Extracted entries:
══════════
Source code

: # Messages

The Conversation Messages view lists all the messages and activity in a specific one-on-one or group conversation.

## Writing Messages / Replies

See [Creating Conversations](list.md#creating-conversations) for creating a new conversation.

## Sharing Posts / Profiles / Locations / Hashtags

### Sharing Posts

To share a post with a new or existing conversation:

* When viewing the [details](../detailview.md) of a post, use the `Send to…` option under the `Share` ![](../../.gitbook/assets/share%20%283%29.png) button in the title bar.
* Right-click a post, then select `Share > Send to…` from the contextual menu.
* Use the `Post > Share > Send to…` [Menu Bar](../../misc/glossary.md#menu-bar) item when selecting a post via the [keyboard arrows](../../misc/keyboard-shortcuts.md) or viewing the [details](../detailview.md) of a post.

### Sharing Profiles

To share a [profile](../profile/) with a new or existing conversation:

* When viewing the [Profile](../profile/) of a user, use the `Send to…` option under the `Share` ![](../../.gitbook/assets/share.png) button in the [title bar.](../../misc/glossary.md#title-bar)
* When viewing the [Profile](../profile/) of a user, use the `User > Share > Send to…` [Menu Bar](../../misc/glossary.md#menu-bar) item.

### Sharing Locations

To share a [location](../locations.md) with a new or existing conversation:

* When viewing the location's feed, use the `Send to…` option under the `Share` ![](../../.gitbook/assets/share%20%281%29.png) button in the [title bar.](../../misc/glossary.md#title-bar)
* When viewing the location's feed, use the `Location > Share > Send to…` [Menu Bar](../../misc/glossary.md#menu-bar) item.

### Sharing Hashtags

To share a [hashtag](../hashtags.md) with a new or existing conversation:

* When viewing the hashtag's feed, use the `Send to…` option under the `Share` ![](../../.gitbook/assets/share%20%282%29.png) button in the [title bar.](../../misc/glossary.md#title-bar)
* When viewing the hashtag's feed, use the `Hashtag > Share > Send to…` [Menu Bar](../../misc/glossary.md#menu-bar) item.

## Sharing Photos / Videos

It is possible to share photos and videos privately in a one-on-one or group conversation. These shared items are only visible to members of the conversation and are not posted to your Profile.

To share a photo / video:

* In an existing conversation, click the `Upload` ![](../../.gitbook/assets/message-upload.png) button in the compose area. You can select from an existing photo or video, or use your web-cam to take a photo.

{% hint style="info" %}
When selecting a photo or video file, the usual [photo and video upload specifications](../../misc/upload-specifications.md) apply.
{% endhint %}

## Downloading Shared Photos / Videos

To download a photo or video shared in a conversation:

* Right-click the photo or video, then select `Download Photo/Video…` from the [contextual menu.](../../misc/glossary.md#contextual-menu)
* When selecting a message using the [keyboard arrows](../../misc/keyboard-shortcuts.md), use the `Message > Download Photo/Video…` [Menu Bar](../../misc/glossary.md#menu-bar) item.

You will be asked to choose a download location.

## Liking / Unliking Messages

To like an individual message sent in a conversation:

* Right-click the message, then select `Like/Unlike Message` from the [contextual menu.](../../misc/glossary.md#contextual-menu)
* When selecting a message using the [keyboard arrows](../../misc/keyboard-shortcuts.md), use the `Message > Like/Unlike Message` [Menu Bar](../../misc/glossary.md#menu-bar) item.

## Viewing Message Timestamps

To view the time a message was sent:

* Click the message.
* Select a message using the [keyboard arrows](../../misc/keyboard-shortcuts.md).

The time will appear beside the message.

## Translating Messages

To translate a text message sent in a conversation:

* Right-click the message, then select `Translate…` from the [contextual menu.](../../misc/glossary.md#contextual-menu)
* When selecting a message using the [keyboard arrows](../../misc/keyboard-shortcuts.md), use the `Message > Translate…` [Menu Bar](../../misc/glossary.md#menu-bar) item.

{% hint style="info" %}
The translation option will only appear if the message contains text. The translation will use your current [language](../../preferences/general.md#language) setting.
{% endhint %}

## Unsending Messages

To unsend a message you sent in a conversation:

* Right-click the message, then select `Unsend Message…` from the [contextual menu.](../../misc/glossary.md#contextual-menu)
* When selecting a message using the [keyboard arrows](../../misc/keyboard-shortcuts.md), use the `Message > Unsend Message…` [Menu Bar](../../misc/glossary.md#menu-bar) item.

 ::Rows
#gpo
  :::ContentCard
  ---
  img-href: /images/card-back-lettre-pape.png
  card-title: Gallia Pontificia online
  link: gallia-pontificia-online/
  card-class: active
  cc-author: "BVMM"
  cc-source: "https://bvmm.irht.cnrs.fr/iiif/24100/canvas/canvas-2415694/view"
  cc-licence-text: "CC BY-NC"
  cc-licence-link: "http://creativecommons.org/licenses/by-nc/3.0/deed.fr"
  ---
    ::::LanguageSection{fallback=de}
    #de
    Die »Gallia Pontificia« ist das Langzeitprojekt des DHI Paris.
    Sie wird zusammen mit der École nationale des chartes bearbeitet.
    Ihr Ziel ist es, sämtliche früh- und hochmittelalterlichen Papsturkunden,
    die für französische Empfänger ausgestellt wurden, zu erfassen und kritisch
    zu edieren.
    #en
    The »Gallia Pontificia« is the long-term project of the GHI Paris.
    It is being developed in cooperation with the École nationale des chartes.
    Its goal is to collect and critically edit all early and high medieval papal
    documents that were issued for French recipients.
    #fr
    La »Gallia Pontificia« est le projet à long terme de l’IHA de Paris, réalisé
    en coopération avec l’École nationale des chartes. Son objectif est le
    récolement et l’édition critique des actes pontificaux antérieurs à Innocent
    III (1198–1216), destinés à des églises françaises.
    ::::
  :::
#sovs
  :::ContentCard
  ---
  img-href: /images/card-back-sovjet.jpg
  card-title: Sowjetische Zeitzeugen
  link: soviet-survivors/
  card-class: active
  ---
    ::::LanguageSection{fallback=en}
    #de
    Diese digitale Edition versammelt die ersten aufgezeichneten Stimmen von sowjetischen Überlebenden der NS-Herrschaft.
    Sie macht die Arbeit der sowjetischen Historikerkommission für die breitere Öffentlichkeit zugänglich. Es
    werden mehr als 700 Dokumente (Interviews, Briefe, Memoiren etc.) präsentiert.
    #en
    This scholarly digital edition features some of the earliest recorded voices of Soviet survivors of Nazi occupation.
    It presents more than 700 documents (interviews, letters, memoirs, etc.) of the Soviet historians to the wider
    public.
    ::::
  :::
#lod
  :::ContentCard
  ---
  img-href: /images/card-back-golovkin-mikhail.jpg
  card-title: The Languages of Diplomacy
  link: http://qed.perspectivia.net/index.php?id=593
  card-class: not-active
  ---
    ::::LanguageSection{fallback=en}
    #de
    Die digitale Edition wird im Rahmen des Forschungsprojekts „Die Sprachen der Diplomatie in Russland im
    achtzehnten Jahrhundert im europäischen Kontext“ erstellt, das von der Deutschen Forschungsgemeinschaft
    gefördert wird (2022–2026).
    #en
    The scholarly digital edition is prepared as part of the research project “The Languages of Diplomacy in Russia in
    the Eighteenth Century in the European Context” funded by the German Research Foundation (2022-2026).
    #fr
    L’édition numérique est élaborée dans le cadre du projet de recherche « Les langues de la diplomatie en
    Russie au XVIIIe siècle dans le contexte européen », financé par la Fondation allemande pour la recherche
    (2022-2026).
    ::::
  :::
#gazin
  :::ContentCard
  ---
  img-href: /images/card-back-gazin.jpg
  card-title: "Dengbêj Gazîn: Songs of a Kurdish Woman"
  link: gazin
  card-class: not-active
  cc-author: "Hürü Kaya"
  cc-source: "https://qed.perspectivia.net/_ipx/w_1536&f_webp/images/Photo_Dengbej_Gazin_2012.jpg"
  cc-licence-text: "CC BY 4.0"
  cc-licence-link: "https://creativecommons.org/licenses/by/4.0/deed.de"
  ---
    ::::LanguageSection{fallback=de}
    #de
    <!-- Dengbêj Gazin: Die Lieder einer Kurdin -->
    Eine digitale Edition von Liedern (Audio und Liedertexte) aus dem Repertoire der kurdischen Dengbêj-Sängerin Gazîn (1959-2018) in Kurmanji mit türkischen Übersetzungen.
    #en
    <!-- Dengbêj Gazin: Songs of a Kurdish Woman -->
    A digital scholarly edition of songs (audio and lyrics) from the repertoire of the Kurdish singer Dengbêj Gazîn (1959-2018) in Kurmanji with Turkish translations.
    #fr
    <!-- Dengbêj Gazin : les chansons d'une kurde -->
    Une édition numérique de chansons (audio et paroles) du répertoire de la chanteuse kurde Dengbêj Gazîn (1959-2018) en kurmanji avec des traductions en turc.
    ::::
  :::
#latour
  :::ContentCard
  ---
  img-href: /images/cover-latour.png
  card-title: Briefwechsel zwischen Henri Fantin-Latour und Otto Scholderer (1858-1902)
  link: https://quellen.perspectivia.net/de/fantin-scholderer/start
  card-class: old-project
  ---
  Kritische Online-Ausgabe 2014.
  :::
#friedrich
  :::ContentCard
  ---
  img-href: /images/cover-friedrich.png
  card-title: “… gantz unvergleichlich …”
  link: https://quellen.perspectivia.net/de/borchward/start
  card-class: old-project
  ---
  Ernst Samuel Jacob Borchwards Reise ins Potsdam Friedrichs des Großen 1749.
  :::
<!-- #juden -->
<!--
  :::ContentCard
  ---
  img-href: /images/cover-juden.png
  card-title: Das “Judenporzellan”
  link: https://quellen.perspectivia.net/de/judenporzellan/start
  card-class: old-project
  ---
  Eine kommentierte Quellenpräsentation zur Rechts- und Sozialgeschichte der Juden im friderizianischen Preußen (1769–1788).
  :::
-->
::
══════════
Instructions to follow: Write out every line of the listing that holds the word "Dengbêj".

Written answer:
  card-title: "Dengbêj Gazîn: Songs of a Kurdish Woman"
    <!-- Dengbêj Gazin: Die Lieder einer Kurdin -->
    Eine digitale Edition von Liedern (Audio und Liedertexte) aus dem Repertoire der kurdischen Dengbêj-Sängerin Gazîn (1959-2018) in Kurmanji mit türkischen Übersetzungen.
    <!-- Dengbêj Gazin: Songs of a Kurdish Woman -->
    A digital scholarly edition of songs (audio and lyrics) from the repertoire of the Kurdish singer Dengbêj Gazîn (1959-2018) in Kurmanji with Turkish translations.
    <!-- Dengbêj Gazin : les chansons d'une kurde -->
    Une édition numérique de chansons (audio et paroles) du répertoire de la chanteuse kurde Dengbêj Gazîn (1959-2018) en kurmanji avec des traductions en turc.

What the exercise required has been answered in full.